* Task to complete *
Retype, exactly and completely, the listing that comes next, skipping its images.

========

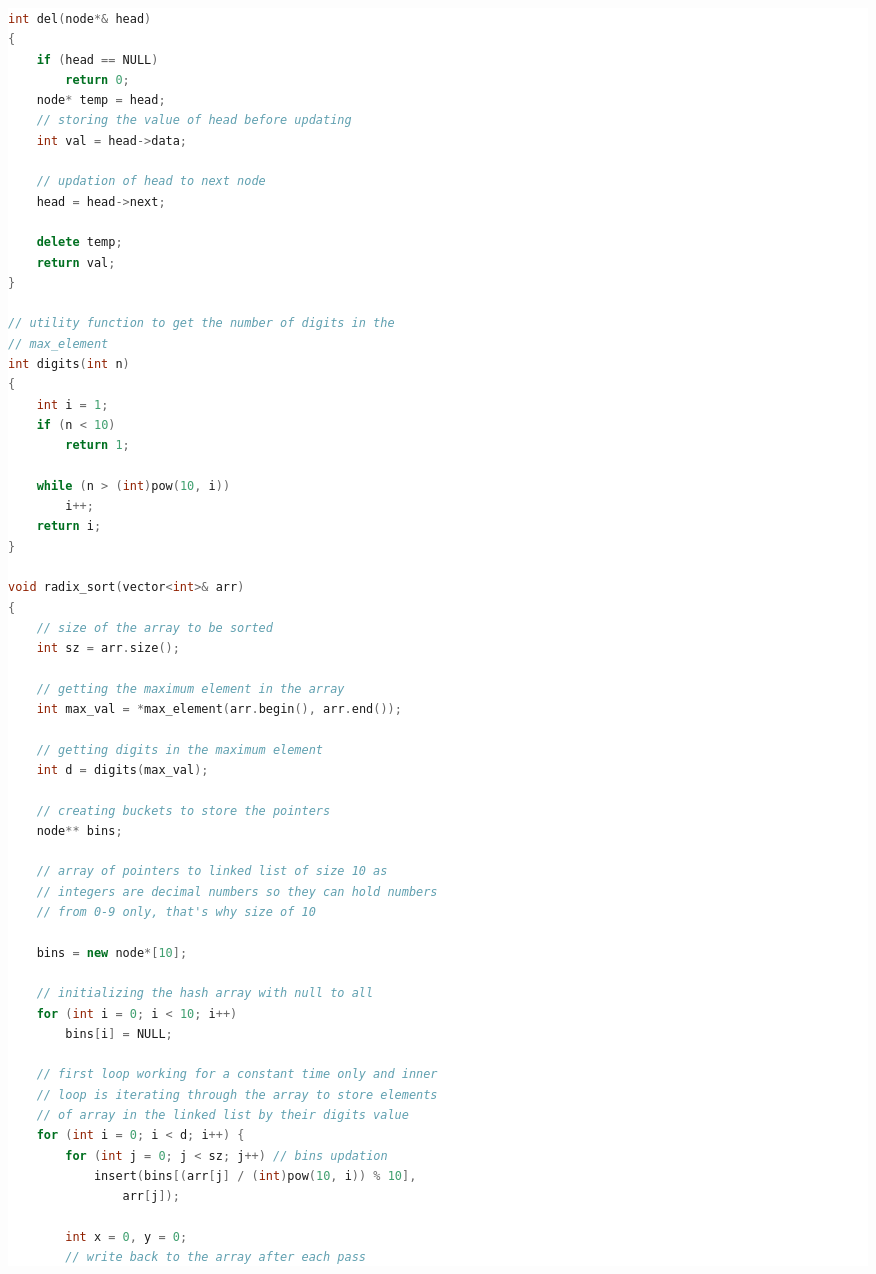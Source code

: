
 ```cpp
int del(node*& head)
{
	if (head == NULL)
		return 0;
	node* temp = head;
	// storing the value of head before updating
	int val = head->data;

	// updation of head to next node
	head = head->next;

	delete temp;
	return val;
}

// utility function to get the number of digits in the
// max_element
int digits(int n)
{
	int i = 1;
	if (n < 10)
		return 1;

	while (n > (int)pow(10, i))
		i++;
	return i;
}

void radix_sort(vector<int>& arr)
{
	// size of the array to be sorted
	int sz = arr.size();

	// getting the maximum element in the array
	int max_val = *max_element(arr.begin(), arr.end());

	// getting digits in the maximum element
	int d = digits(max_val);

	// creating buckets to store the pointers
	node** bins;

	// array of pointers to linked list of size 10 as
	// integers are decimal numbers so they can hold numbers
	// from 0-9 only, that's why size of 10

	bins = new node*[10];

	// initializing the hash array with null to all
	for (int i = 0; i < 10; i++)
		bins[i] = NULL;

	// first loop working for a constant time only and inner
	// loop is iterating through the array to store elements
	// of array in the linked list by their digits value
	for (int i = 0; i < d; i++) {
		for (int j = 0; j < sz; j++) // bins updation
			insert(bins[(arr[j] / (int)pow(10, i)) % 10],
				arr[j]);

		int x = 0, y = 0;
		// write back to the array after each pass

```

========

* Written solution *
Source code

:
 ```cpp
int del(node*& head)
{
	if (head == NULL)
		return 0;
	node* temp = head;
	// storing the value of head before updating
	int val = head->data;

	// updation of head to next node
	head = head->next;

	delete temp;
	return val;
}

// utility function to get the number of digits in the
// max_element
int digits(int n)
{
	int i = 1;
	if (n < 10)
		return 1;

	while (n > (int)pow(10, i))
		i++;
	return i;
}

void radix_sort(vector<int>& arr)
{
	// size of the array to be sorted
	int sz = arr.size();

	// getting the maximum element in the array
	int max_val = *max_element(arr.begin(), arr.end());

	// getting digits in the maximum element
	int d = digits(max_val);

	// creating buckets to store the pointers
	node** bins;

	// array of pointers to linked list of size 10 as
	// integers are decimal numbers so they can hold numbers
	// from 0-9 only, that's why size of 10

	bins = new node*[10];

	// initializing the hash array with null to all
	for (int i = 0; i < 10; i++)
		bins[i] = NULL;

	// first loop working for a constant time only and inner
	// loop is iterating through the array to store elements
	// of array in the linked list by their digits value
	for (int i = 0; i < d; i++) {
		for (int j = 0; j < sz; j++) // bins updation
			insert(bins[(arr[j] / (int)pow(10, i)) % 10],
				arr[j]);

		int x = 0, y = 0;
		// write back to the array after each pass

```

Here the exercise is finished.